The lines below that include the word "automatically" are to be reported.

Content starts

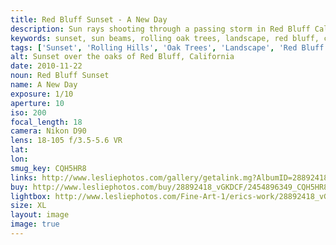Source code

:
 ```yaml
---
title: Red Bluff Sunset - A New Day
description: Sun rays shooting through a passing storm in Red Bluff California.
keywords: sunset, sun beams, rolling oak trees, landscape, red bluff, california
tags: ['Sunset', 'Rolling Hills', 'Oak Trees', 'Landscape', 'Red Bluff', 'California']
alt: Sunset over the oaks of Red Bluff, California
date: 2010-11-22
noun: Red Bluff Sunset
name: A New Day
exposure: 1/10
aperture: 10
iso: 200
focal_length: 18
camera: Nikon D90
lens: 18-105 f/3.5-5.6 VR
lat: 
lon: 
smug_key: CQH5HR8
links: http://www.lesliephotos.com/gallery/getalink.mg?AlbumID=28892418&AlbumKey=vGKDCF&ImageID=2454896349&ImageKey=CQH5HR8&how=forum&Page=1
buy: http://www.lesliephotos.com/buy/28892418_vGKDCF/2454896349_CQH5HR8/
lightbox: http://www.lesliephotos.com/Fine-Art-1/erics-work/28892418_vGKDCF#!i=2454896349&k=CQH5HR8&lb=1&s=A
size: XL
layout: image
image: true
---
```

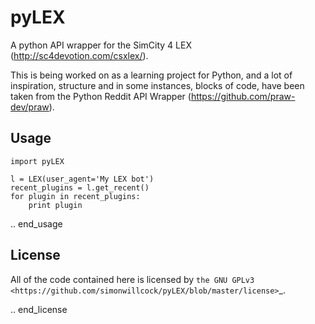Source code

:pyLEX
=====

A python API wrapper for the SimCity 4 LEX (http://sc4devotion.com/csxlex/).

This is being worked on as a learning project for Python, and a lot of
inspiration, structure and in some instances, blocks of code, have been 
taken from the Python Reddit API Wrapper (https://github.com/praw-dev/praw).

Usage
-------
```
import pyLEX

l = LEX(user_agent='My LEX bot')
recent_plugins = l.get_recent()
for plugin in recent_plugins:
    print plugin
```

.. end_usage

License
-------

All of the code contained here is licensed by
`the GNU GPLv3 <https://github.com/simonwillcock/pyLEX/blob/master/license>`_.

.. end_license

Content ends
Content starts

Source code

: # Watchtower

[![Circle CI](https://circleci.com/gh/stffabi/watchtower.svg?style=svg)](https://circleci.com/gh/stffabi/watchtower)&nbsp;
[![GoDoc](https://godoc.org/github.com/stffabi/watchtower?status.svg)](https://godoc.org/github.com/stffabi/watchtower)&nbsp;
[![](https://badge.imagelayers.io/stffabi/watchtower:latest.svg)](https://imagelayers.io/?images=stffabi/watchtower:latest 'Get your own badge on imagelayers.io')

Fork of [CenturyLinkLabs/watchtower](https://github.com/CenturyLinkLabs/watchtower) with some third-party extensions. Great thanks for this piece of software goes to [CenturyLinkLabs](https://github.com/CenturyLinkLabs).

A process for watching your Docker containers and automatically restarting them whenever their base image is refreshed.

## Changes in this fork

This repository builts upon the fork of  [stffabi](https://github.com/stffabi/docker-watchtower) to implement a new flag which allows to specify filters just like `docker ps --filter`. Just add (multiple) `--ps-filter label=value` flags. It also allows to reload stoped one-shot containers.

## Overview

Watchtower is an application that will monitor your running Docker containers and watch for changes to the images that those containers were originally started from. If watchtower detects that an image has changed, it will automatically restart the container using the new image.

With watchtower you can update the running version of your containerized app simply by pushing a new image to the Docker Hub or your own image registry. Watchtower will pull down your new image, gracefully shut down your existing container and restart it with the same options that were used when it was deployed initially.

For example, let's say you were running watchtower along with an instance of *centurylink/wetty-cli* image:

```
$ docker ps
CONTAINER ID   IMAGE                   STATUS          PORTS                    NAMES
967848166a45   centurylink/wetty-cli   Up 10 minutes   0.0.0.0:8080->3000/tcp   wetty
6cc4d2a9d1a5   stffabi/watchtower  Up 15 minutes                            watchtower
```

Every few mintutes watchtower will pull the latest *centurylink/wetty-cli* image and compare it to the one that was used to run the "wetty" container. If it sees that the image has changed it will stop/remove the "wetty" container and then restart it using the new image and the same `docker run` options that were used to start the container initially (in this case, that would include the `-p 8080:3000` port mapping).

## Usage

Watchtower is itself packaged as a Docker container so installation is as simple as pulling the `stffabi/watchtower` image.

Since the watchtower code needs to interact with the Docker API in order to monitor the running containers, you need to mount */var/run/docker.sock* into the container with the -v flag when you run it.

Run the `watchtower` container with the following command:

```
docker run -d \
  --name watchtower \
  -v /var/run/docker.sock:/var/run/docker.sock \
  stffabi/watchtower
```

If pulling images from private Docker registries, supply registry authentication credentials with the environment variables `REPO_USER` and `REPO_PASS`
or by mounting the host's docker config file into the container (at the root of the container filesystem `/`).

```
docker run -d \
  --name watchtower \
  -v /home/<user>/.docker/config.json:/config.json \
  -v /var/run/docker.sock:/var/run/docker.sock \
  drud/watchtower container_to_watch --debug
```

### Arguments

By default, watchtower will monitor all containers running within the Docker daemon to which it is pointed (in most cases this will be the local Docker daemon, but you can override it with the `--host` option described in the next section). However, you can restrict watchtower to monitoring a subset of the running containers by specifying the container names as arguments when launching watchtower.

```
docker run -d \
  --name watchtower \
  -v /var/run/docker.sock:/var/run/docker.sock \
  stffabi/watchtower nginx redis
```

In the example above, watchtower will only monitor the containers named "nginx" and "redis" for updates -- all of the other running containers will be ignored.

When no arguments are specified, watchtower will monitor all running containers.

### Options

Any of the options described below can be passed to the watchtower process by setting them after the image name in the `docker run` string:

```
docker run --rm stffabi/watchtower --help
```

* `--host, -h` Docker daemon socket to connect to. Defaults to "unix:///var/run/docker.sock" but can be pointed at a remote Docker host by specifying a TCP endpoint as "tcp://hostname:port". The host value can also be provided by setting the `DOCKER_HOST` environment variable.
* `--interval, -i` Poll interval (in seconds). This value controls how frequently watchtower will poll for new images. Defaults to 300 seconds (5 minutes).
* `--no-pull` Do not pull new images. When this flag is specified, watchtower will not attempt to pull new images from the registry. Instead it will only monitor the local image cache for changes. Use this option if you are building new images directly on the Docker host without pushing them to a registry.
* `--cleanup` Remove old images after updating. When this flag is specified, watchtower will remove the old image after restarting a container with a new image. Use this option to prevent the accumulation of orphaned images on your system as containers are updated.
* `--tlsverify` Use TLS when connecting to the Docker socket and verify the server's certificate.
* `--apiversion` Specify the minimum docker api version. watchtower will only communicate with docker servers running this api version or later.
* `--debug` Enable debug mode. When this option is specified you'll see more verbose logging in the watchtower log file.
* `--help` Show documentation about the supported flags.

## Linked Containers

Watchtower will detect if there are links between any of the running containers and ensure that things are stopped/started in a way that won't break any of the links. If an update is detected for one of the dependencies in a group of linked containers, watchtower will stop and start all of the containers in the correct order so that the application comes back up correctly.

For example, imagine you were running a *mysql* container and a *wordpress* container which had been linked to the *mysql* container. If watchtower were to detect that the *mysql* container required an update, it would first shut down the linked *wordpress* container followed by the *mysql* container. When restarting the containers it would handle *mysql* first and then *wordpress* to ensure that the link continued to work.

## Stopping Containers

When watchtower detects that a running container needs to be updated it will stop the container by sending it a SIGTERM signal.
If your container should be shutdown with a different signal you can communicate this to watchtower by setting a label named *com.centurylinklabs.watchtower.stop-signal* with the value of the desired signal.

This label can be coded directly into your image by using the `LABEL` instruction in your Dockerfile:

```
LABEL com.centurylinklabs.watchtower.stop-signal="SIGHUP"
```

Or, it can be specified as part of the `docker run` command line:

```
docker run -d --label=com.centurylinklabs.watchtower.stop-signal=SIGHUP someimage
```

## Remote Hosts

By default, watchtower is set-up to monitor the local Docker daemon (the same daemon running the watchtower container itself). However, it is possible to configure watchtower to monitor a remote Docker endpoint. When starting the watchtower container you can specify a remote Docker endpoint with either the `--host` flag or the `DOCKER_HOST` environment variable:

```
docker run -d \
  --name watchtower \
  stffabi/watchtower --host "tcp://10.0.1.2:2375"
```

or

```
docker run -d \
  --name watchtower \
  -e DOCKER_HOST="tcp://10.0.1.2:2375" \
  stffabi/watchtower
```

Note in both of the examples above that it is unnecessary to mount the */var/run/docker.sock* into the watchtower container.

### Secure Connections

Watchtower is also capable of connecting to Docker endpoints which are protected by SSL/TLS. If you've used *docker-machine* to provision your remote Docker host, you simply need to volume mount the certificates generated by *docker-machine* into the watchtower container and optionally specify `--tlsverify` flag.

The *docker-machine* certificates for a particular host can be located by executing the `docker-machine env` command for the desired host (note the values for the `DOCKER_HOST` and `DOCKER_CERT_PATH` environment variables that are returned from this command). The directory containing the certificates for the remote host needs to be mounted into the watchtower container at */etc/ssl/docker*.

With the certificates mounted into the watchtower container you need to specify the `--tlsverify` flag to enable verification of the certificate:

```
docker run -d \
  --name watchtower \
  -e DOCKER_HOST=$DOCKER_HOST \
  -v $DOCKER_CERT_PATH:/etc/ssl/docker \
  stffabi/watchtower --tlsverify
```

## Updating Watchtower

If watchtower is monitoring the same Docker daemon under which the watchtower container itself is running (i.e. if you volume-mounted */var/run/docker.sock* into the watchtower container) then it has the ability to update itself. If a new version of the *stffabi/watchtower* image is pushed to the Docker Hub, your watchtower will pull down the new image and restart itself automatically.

Content ends

* _Response area_
A process for watching your Docker containers and automatically restarting them whenever their base image is refreshed.
Watchtower is an application that will monitor your running Docker containers and watch for changes to the images that those containers were originally started from. If watchtower detects that an image has changed, it will automatically restart the container using the new image.
If watchtower is monitoring the same Docker daemon under which the watchtower container itself is running (i.e. if you volume-mounted */var/run/docker.sock* into the watchtower container) then it has the ability to update itself. If a new version of the *stffabi/watchtower* image is pushed to the Docker Hub, your watchtower will pull down the new image and restart itself automatically.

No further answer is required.